Friday, April 27, 2007

A Sex Positive Radical Feminist?

Cablegai, this article is for you. Better than I could have said it.

And for the anonymous female poster who commented on the right for women to choose porn, I wasn't necessarily arguing that there was one right choice and choosing porn was the wrong one. I'm at the moment, mostly not anti-porn. But the problem is everyone looks at it as if it's only about individual choice. There are larger and complicated interweaving institutions at play here. Those who have not extensively studied institutions have a tendency to jump in with the "but it's a free country" and "free will" arguments. Anonymous girl (you have to leave some sort of pen name or else I can't keep track of who's who), you esp need to read this part (emphasis mine):
"It starts with the idea that people, even people who as a group are poor and powerless, do what they do voluntarily, so that women who pose for Playboy are there by their own free will. Forget the realities of women's sexual/economic situation. When women express our free will, we spread our legs for a camera.
Implicit here, too, is the idea that a natural physical body exists, prior to its social construction through being viewed, which can be captured and photographed, even or especially, when "attractively posed" -- that's a quote from the Playboy Philosophy. Then we are told that to criticize this is to criticize "ideas," not what is being done either to the women in the magazine or to women in society as a whole. Any critique of what is done is then cast as a moral critique, which, as liberals know, can involve only opinions or ideas, not facts about life. This entire defensive edifice, illogical as it may seem, relies utterly coherently on the five cardinal dimensions of liberalism; individualism, naturalism, voluntarism, idealism, and moralism. I mean: members of groups who have no choice but to live life as members of groups are taken as if they are unique individuals; the social characteristics are then reduced to natural characteristics; preclusion of choices becomes free will; material reality is turned into "ideas about" reality; and concrete positions of power and powerlessness are transformed into relative value judgements, as to which reasonable people can form different but equally valid preferences."

3 comments:

abigail said...

I was the anonymous woman, I don't have an account, sorry for any confusion.
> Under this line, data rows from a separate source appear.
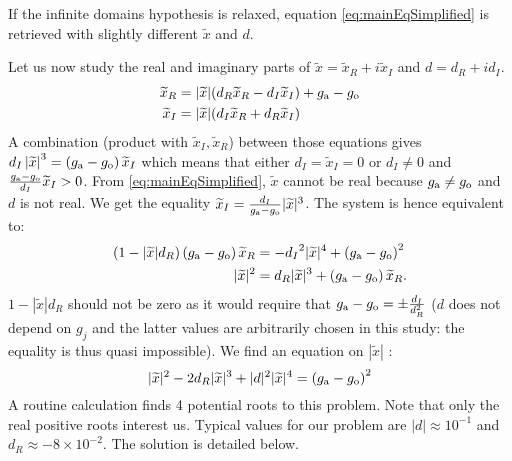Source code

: \begin{remark}
If the infinite domains hypothesis is relaxed, equation \eqref{eq:mainEqSimplified} is retrieved with slightly different $\widetilde{x}$ and $d$.
\end{remark}
Let us now study the real and imaginary parts of $\widetilde{x}=\widetilde{x}_R+i{\widetilde{x}_I}$ and $d={d_R}+i{d_I}$.
\begin{equation}
    \begin{aligned}
    \widetilde{x}_R &= |\widetilde{x}|({d_R} \widetilde{x}_R - {d_I}{\widetilde{x}_I}) +g_{\rm a} - g_{\rm o} \\
    {\widetilde{x}_I} &= |\widetilde{x}|({d_I}\widetilde{x}_R + {d_R}{\widetilde{x}_I})
    \end{aligned}
\end{equation}
A combination (product with ${\widetilde{x}_I}, \widetilde{x}_R$)
between those equations gives
${d_I}\left|\widetilde{x}\right|^3 = \left(g_{\rm a} - g_{\rm o}\right) {\widetilde{x}_I}$ which means that either ${d_I}=\widetilde{x}_I=0$ or ${d_I}\neq 0$ and $\frac{g_{\rm a} - g_{\rm o}}{{d_I}}{\widetilde{x}_I}>0$.
From \eqref{eq:mainEqSimplified}, $\widetilde{x}$ cannot be real because $g_{\rm a} \neq g_{\rm o}$ and $d$ is not real.
We get the equality
$\widetilde{x}_I = \frac{{d_I}}{g_{\rm a} - g_{\rm o}} |\widetilde{x}|^3$.
The system is hence equivalent to:
\begin{equation}
    \begin{aligned}
    \left(1 - |\widetilde{x}| d_R\right)
    \left(g_{\rm a} - g_{\rm o}\right)\widetilde{x}_R &=
    -{d_I}^2 |\widetilde{x}|^4 + \left(g_{\rm a} - g_{\rm o}\right)^2 \\
    |\widetilde{x}|^2 &=
    {d_R} |\widetilde{x}|^3 + \left(g_{\rm a} - g_{\rm o}\right)\widetilde{x}_R.
    \end{aligned}
\end{equation}
$1 - |\widetilde{x}| d_R$ should not be zero as it would require that $g_{\rm a} - g_{\rm o} = \pm \frac{d_I}{d_R^2}$ ($d$ does not depend on $g_j$ and the latter values are arbitrarily chosen in this study: the equality is thus quasi impossible).
We find an equation on $|\widetilde{x}|$ :
\begin{equation} \label{eq:mainPolynomial}
    |\widetilde{x}|^2 -  2{d_R} |\widetilde{x}|^3 + 
    |d|^2 |\widetilde{x}|^4
    =\left(g_{\rm a} - g_{\rm o}\right)^2
\end{equation}
A routine calculation finds 4 potential roots to this problem. Note that only the real positive roots interest us. Typical values for our problem 
are 
$|d| \approx 10^{-1}$ and $d_R \approx -8 \times 10^{-2}$.
The solution is detailed below.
This comes down to a difference in philosophy. First off the idea that a feminist would have to declare themselves "sex positive" is bizarre to me. It places sex in that "dirty" category - something that you have to make the choice to enjoy rather than being a natural human activity. And so for someone who would hold that view point, it is not surprising that the idea of a woman choosing to participate in pornography would seem like a false form of free will. That may be the belief of some people, but it is not the belief of every one. Neither is the idea that women are inherently the victims of sex or of "institutions". I think there is as well a difference in studying the world academically and studying it through experience. I confess I am not in your generation, more likely that of your mother's. I am proud of my age and the experiences and wisdom that have come with it because I have learned that life can not be compartmentalized. People make choices based on their subtle experiences of their lives. Women can choose - or not choose to pose in Playboy/ participate in pornography based on their own individual conscience - regardless of their socioeconomic status.

Thank you for addressing the issues facing women, I hope you will take to heart the idea that an educated woman can disagree with you and both sides be equally valid.

stowaway said...

good read. thanks.

Beth said...

Abigail, not all sides are "equally valid". While both sides may have equal rights to be expressed, there is a difference.

Namely, by declairing both views as "equally valid" you are denying my right to argue with you. You are saying that my believing your views are founded on false assumptions is an infringment of your freedom. It is not. If instead they have an equal right of being expressed, we are both welcome to state our views and critique the assumptions and ethics implicit in the other's.

Just because someone believes it does not make it true, and does NOT mean a "good liberal" must let it go unchallenged. Empathy and tolerance is not an excuse for refusing to engage in discussion or a defensive posture to protect your ideas from being challenged.